PROVIDED DATA: Begin

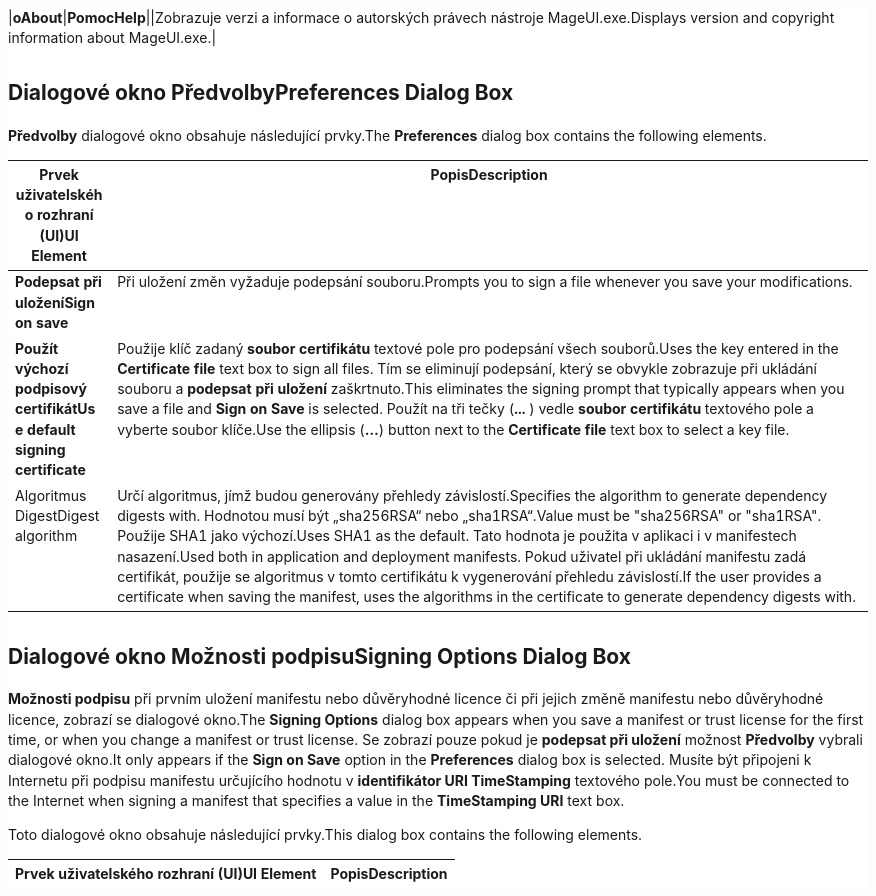|<span data-ttu-id="1d1c4-176">**o**</span><span class="sxs-lookup"><span data-stu-id="1d1c4-176">**About**</span></span>|<span data-ttu-id="1d1c4-177">**Pomoc**</span><span class="sxs-lookup"><span data-stu-id="1d1c4-177">**Help**</span></span>||<span data-ttu-id="1d1c4-178">Zobrazuje verzi a informace o autorských právech nástroje MageUI.exe.</span><span class="sxs-lookup"><span data-stu-id="1d1c4-178">Displays version and copyright information about MageUI.exe.</span></span>|  
  
## <a name="preferences-dialog-box"></a><span data-ttu-id="1d1c4-179">Dialogové okno Předvolby</span><span class="sxs-lookup"><span data-stu-id="1d1c4-179">Preferences Dialog Box</span></span>  
 <span data-ttu-id="1d1c4-180">**Předvolby** dialogové okno obsahuje následující prvky.</span><span class="sxs-lookup"><span data-stu-id="1d1c4-180">The **Preferences** dialog box contains the following elements.</span></span>  
  
|<span data-ttu-id="1d1c4-181">Prvek uživatelského rozhraní (UI)</span><span class="sxs-lookup"><span data-stu-id="1d1c4-181">UI Element</span></span>|<span data-ttu-id="1d1c4-182">Popis</span><span class="sxs-lookup"><span data-stu-id="1d1c4-182">Description</span></span>|  
|----------------|-----------------|  
|<span data-ttu-id="1d1c4-183">**Podepsat při uložení**</span><span class="sxs-lookup"><span data-stu-id="1d1c4-183">**Sign on save**</span></span>|<span data-ttu-id="1d1c4-184">Při uložení změn vyžaduje podepsání souboru.</span><span class="sxs-lookup"><span data-stu-id="1d1c4-184">Prompts you to sign a file whenever you save your modifications.</span></span>|  
|<span data-ttu-id="1d1c4-185">**Použít výchozí podpisový certifikát**</span><span class="sxs-lookup"><span data-stu-id="1d1c4-185">**Use default signing certificate**</span></span>|<span data-ttu-id="1d1c4-186">Použije klíč zadaný **soubor certifikátu** textové pole pro podepsání všech souborů.</span><span class="sxs-lookup"><span data-stu-id="1d1c4-186">Uses the key entered in the **Certificate file** text box to sign all files.</span></span> <span data-ttu-id="1d1c4-187">Tím se eliminují podepsání, který se obvykle zobrazuje při ukládání souboru a **podepsat při uložení** zaškrtnuto.</span><span class="sxs-lookup"><span data-stu-id="1d1c4-187">This eliminates the signing prompt that typically appears when you save a file and **Sign on Save** is selected.</span></span> <span data-ttu-id="1d1c4-188">Použít na tři tečky (**...** ) vedle **soubor certifikátu** textového pole a vyberte soubor klíče.</span><span class="sxs-lookup"><span data-stu-id="1d1c4-188">Use the ellipsis (**…**) button next to the **Certificate file** text box to select a key file.</span></span>|  
|<span data-ttu-id="1d1c4-189">Algoritmus Digest</span><span class="sxs-lookup"><span data-stu-id="1d1c4-189">Digest algorithm</span></span>|<span data-ttu-id="1d1c4-190">Určí algoritmus, jímž budou generovány přehledy závislostí.</span><span class="sxs-lookup"><span data-stu-id="1d1c4-190">Specifies the algorithm to generate dependency digests with.</span></span> <span data-ttu-id="1d1c4-191">Hodnotou musí být „sha256RSA“ nebo „sha1RSA“.</span><span class="sxs-lookup"><span data-stu-id="1d1c4-191">Value must be "sha256RSA" or "sha1RSA".</span></span> <span data-ttu-id="1d1c4-192">Použije SHA1 jako výchozí.</span><span class="sxs-lookup"><span data-stu-id="1d1c4-192">Uses SHA1 as the default.</span></span> <span data-ttu-id="1d1c4-193">Tato hodnota je použita v aplikaci i v manifestech nasazení.</span><span class="sxs-lookup"><span data-stu-id="1d1c4-193">Used both in application and deployment manifests.</span></span> <span data-ttu-id="1d1c4-194">Pokud uživatel při ukládání manifestu zadá certifikát, použije se algoritmus v tomto certifikátu k vygenerování přehledu závislostí.</span><span class="sxs-lookup"><span data-stu-id="1d1c4-194">If the user provides a certificate when saving the manifest, uses the algorithms in the certificate to generate dependency digests with.</span></span>|  
  
## <a name="signing-options-dialog-box"></a><span data-ttu-id="1d1c4-195">Dialogové okno Možnosti podpisu</span><span class="sxs-lookup"><span data-stu-id="1d1c4-195">Signing Options Dialog Box</span></span>  
 <span data-ttu-id="1d1c4-196">**Možnosti podpisu** při prvním uložení manifestu nebo důvěryhodné licence či při jejich změně manifestu nebo důvěryhodné licence, zobrazí se dialogové okno.</span><span class="sxs-lookup"><span data-stu-id="1d1c4-196">The **Signing Options** dialog box appears when you save a manifest or trust license for the first time, or when you change a manifest or trust license.</span></span> <span data-ttu-id="1d1c4-197">Se zobrazí pouze pokud je **podepsat při uložení** možnost **Předvolby** vybrali dialogové okno.</span><span class="sxs-lookup"><span data-stu-id="1d1c4-197">It only appears if the **Sign on Save** option in the **Preferences** dialog box is selected.</span></span> <span data-ttu-id="1d1c4-198">Musíte být připojeni k Internetu při podpisu manifestu určujícího hodnotu v **identifikátor URI TimeStamping** textového pole.</span><span class="sxs-lookup"><span data-stu-id="1d1c4-198">You must be connected to the Internet when signing a manifest that specifies a value in the **TimeStamping URI** text box.</span></span>  
  
 <span data-ttu-id="1d1c4-199">Toto dialogové okno obsahuje následující prvky.</span><span class="sxs-lookup"><span data-stu-id="1d1c4-199">This dialog box contains the following elements.</span></span>  
  
|<span data-ttu-id="1d1c4-200">Prvek uživatelského rozhraní (UI)</span><span class="sxs-lookup"><span data-stu-id="1d1c4-200">UI Element</span></span>|<span data-ttu-id="1d1c4-201">Popis</span><span class="sxs-lookup"><span data-stu-id="1d1c4-201">Description</span></span>|  
|----------------|-----------------|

PROVIDED DATA: End

WORK TASK> Repeat each of the entries above exactly, but do not carry over the pictures.

SOLUTION TO THIS EXERCISE>
|<span data-ttu-id="1d1c4-176">**o**</span><span class="sxs-lookup"><span data-stu-id="1d1c4-176">**About**</span></span>|<span data-ttu-id="1d1c4-177">**Pomoc**</span><span class="sxs-lookup"><span data-stu-id="1d1c4-177">**Help**</span></span>||<span data-ttu-id="1d1c4-178">Zobrazuje verzi a informace o autorských právech nástroje MageUI.exe.</span><span class="sxs-lookup"><span data-stu-id="1d1c4-178">Displays version and copyright information about MageUI.exe.</span></span>|  
  
## <a name="preferences-dialog-box"></a><span data-ttu-id="1d1c4-179">Dialogové okno Předvolby</span><span class="sxs-lookup"><span data-stu-id="1d1c4-179">Preferences Dialog Box</span></span>  
 <span data-ttu-id="1d1c4-180">**Předvolby** dialogové okno obsahuje následující prvky.</span><span class="sxs-lookup"><span data-stu-id="1d1c4-180">The **Preferences** dialog box contains the following elements.</span></span>  
  
|<span data-ttu-id="1d1c4-181">Prvek uživatelského rozhraní (UI)</span><span class="sxs-lookup"><span data-stu-id="1d1c4-181">UI Element</span></span>|<span data-ttu-id="1d1c4-182">Popis</span><span class="sxs-lookup"><span data-stu-id="1d1c4-182">Description</span></span>|  
|----------------|-----------------|  
|<span data-ttu-id="1d1c4-183">**Podepsat při uložení**</span><span class="sxs-lookup"><span data-stu-id="1d1c4-183">**Sign on save**</span></span>|<span data-ttu-id="1d1c4-184">Při uložení změn vyžaduje podepsání souboru.</span><span class="sxs-lookup"><span data-stu-id="1d1c4-184">Prompts you to sign a file whenever you save your modifications.</span></span>|  
|<span data-ttu-id="1d1c4-185">**Použít výchozí podpisový certifikát**</span><span class="sxs-lookup"><span data-stu-id="1d1c4-185">**Use default signing certificate**</span></span>|<span data-ttu-id="1d1c4-186">Použije klíč zadaný **soubor certifikátu** textové pole pro podepsání všech souborů.</span><span class="sxs-lookup"><span data-stu-id="1d1c4-186">Uses the key entered in the **Certificate file** text box to sign all files.</span></span> <span data-ttu-id="1d1c4-187">Tím se eliminují podepsání, který se obvykle zobrazuje při ukládání souboru a **podepsat při uložení** zaškrtnuto.</span><span class="sxs-lookup"><span data-stu-id="1d1c4-187">This eliminates the signing prompt that typically appears when you save a file and **Sign on Save** is selected.</span></span> <span data-ttu-id="1d1c4-188">Použít na tři tečky (**...** ) vedle **soubor certifikátu** textového pole a vyberte soubor klíče.</span><span class="sxs-lookup"><span data-stu-id="1d1c4-188">Use the ellipsis (**…**) button next to the **Certificate file** text box to select a key file.</span></span>|  
|<span data-ttu-id="1d1c4-189">Algoritmus Digest</span><span class="sxs-lookup"><span data-stu-id="1d1c4-189">Digest algorithm</span></span>|<span data-ttu-id="1d1c4-190">Určí algoritmus, jímž budou generovány přehledy závislostí.</span><span class="sxs-lookup"><span data-stu-id="1d1c4-190">Specifies the algorithm to generate dependency digests with.</span></span> <span data-ttu-id="1d1c4-191">Hodnotou musí být „sha256RSA“ nebo „sha1RSA“.</span><span class="sxs-lookup"><span data-stu-id="1d1c4-191">Value must be "sha256RSA" or "sha1RSA".</span></span> <span data-ttu-id="1d1c4-192">Použije SHA1 jako výchozí.</span><span class="sxs-lookup"><span data-stu-id="1d1c4-192">Uses SHA1 as the default.</span></span> <span data-ttu-id="1d1c4-193">Tato hodnota je použita v aplikaci i v manifestech nasazení.</span><span class="sxs-lookup"><span data-stu-id="1d1c4-193">Used both in application and deployment manifests.</span></span> <span data-ttu-id="1d1c4-194">Pokud uživatel při ukládání manifestu zadá certifikát, použije se algoritmus v tomto certifikátu k vygenerování přehledu závislostí.</span><span class="sxs-lookup"><span data-stu-id="1d1c4-194">If the user provides a certificate when saving the manifest, uses the algorithms in the certificate to generate dependency digests with.</span></span>|  
  
## <a name="signing-options-dialog-box"></a><span data-ttu-id="1d1c4-195">Dialogové okno Možnosti podpisu</span><span class="sxs-lookup"><span data-stu-id="1d1c4-195">Signing Options Dialog Box</span></span>  
 <span data-ttu-id="1d1c4-196">**Možnosti podpisu** při prvním uložení manifestu nebo důvěryhodné licence či při jejich změně manifestu nebo důvěryhodné licence, zobrazí se dialogové okno.</span><span class="sxs-lookup"><span data-stu-id="1d1c4-196">The **Signing Options** dialog box appears when you save a manifest or trust license for the first time, or when you change a manifest or trust license.</span></span> <span data-ttu-id="1d1c4-197">Se zobrazí pouze pokud je **podepsat při uložení** možnost **Předvolby** vybrali dialogové okno.</span><span class="sxs-lookup"><span data-stu-id="1d1c4-197">It only appears if the **Sign on Save** option in the **Preferences** dialog box is selected.</span></span> <span data-ttu-id="1d1c4-198">Musíte být připojeni k Internetu při podpisu manifestu určujícího hodnotu v **identifikátor URI TimeStamping** textového pole.</span><span class="sxs-lookup"><span data-stu-id="1d1c4-198">You must be connected to the Internet when signing a manifest that specifies a value in the **TimeStamping URI** text box.</span></span>  
  
 <span data-ttu-id="1d1c4-199">Toto dialogové okno obsahuje následující prvky.</span><span class="sxs-lookup"><span data-stu-id="1d1c4-199">This dialog box contains the following elements.</span></span>  
  
|<span data-ttu-id="1d1c4-200">Prvek uživatelského rozhraní (UI)</span><span class="sxs-lookup"><span data-stu-id="1d1c4-200">UI Element</span></span>|<span data-ttu-id="1d1c4-201">Popis</span><span class="sxs-lookup"><span data-stu-id="1d1c4-201">Description</span></span>|  
|----------------|-----------------|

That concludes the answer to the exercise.